With the images removed, transcribe the listing that follows exactly.
(MATERIAL PROVIDED Opens)
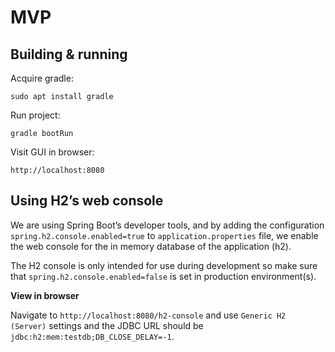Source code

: # MVP

## Building & running

Acquire gradle:

	sudo apt install gradle

Run project:

	gradle bootRun

Visit GUI in browser:

	http://localhost:8080

## Using H2’s web console

We are using Spring Boot’s developer tools, and by adding the configuration `spring.h2.console.enabled=true` to 
`application.properties` file, we enable the web console for the in memory database of the application (h2).

The H2 console is only intended for use during development so make sure that `spring.h2.console.enabled=false` is set 
in production environment(s).

**View in browser** 

Navigate to `http://localhost:8080/h2-console` and use `Generic H2 (Server)` settings and the JDBC URL should be 
`jdbc:h2:mem:testdb;DB_CLOSE_DELAY=-1`.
(MATERIAL PROVIDED Closes)
◆ **TASK RESULT**:
Source code

: # MVP

## Building & running

Acquire gradle:

	sudo apt install gradle

Run project:

	gradle bootRun

Visit GUI in browser:

	http://localhost:8080

## Using H2’s web console

We are using Spring Boot’s developer tools, and by adding the configuration `spring.h2.console.enabled=true` to 
`application.properties` file, we enable the web console for the in memory database of the application (h2).

The H2 console is only intended for use during development so make sure that `spring.h2.console.enabled=false` is set 
in production environment(s).

**View in browser** 

Navigate to `http://localhost:8080/h2-console` and use `Generic H2 (Server)` settings and the JDBC URL should be 
`jdbc:h2:mem:testdb;DB_CLOSE_DELAY=-1`.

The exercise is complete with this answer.